━━━━━ SOURCE DATA

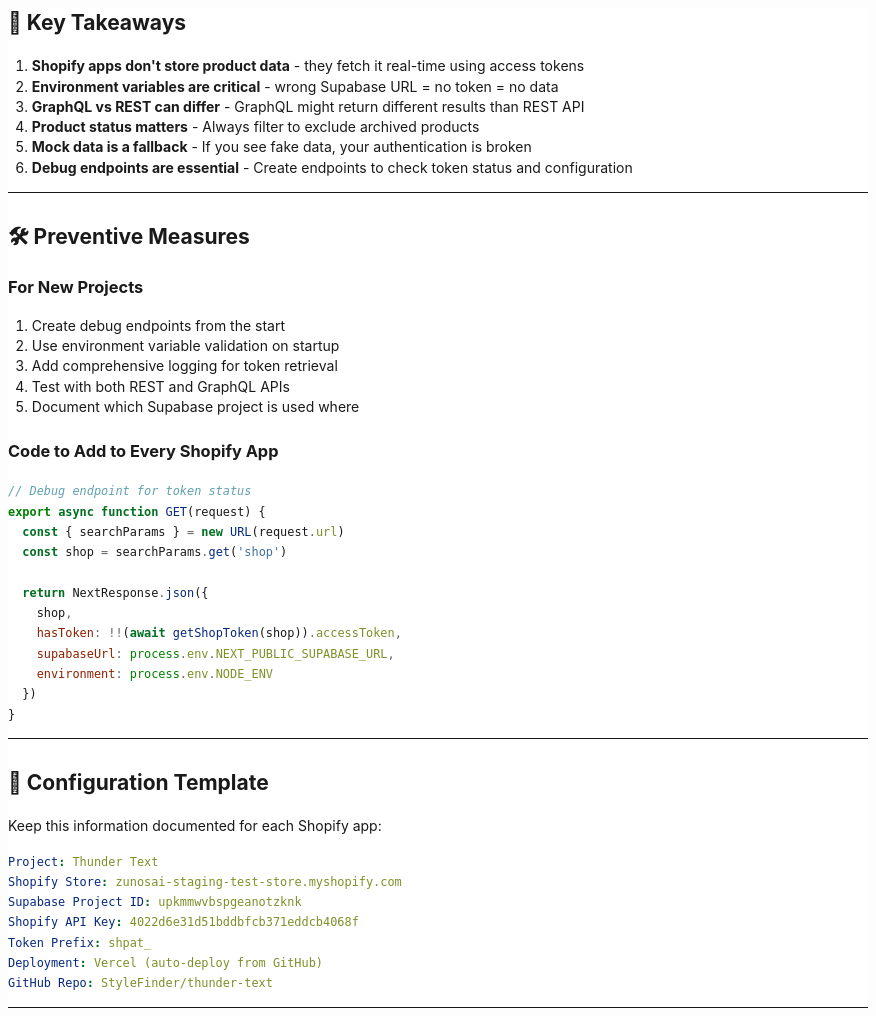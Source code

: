 
## 🎯 Key Takeaways

1. **Shopify apps don't store product data** - they fetch it real-time using access tokens
2. **Environment variables are critical** - wrong Supabase URL = no token = no data
3. **GraphQL vs REST can differ** - GraphQL might return different results than REST API
4. **Product status matters** - Always filter to exclude archived products
5. **Mock data is a fallback** - If you see fake data, your authentication is broken
6. **Debug endpoints are essential** - Create endpoints to check token status and configuration

---

## 🛠️ Preventive Measures

### For New Projects
1. Create debug endpoints from the start
2. Use environment variable validation on startup
3. Add comprehensive logging for token retrieval
4. Test with both REST and GraphQL APIs
5. Document which Supabase project is used where

### Code to Add to Every Shopify App
```javascript
// Debug endpoint for token status
export async function GET(request) {
  const { searchParams } = new URL(request.url)
  const shop = searchParams.get('shop')

  return NextResponse.json({
    shop,
    hasToken: !!(await getShopToken(shop)).accessToken,
    supabaseUrl: process.env.NEXT_PUBLIC_SUPABASE_URL,
    environment: process.env.NODE_ENV
  })
}
```

---

## 📝 Configuration Template

Keep this information documented for each Shopify app:

```yaml
Project: Thunder Text
Shopify Store: zunosai-staging-test-store.myshopify.com
Supabase Project ID: upkmmwvbspgeanotzknk
Shopify API Key: 4022d6e31d51bddbfcb371eddcb4068f
Token Prefix: shpat_
Deployment: Vercel (auto-deploy from GitHub)
GitHub Repo: StyleFinder/thunder-text
```

---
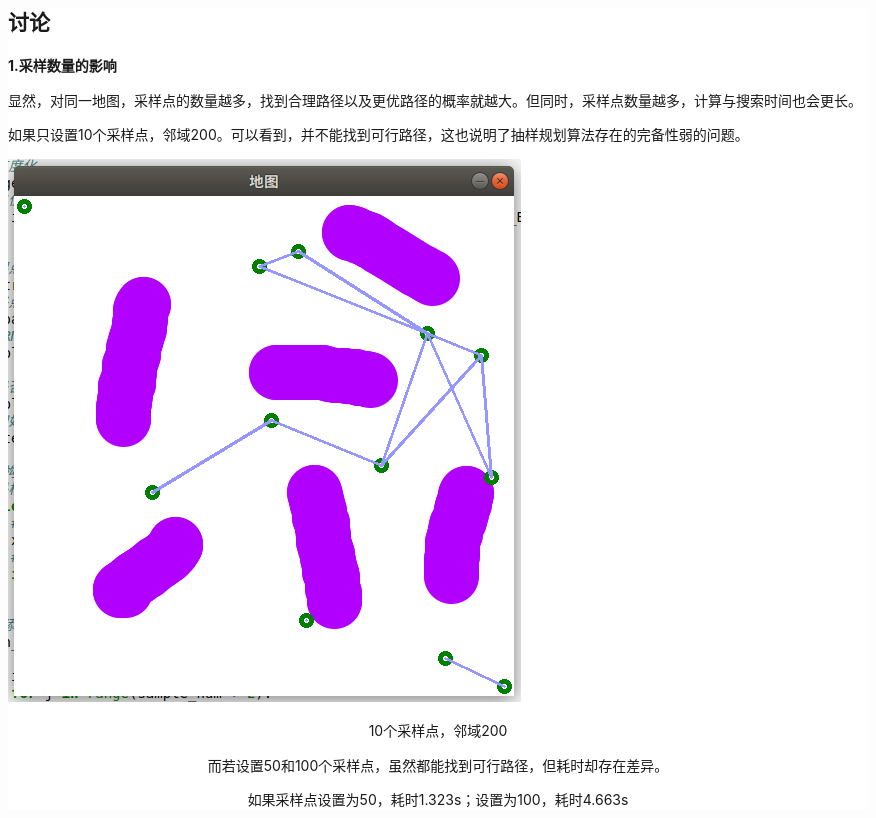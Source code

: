 
## 讨论

**1.采样数量的影响**

显然，对同一地图，采样点的数量越多，找到合理路径以及更优路径的概率就越大。但同时，采样点数量越多，计算与搜索时间也会更长。

如果只设置10个采样点，邻域200。可以看到，并不能找到可行路径，这也说明了抽样规划算法存在的完备性弱的问题。

![img](PRM&RRT.assets/v2-bd3751585deb29b7081463c16b8aa3e6_720w.jpg)

<center>10个采样点，邻域200

而若设置50和100个采样点，虽然都能找到可行路径，但耗时却存在差异。

如果采样点设置为50，耗时1.323s；设置为100，耗时4.663s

━━━━━━━━━━

### WHAT IS BEING ASKED
Find the lines above that hold "Shopify", then copy each of them.

### ANSWER TO THE PROBLEM
1. **Shopify apps don't store product data** - they fetch it real-time using access tokens
### Code to Add to Every Shopify App
Keep this information documented for each Shopify app:
Shopify Store: zunosai-staging-test-store.myshopify.com
Shopify API Key: 4022d6e31d51bddbfcb371eddcb4068f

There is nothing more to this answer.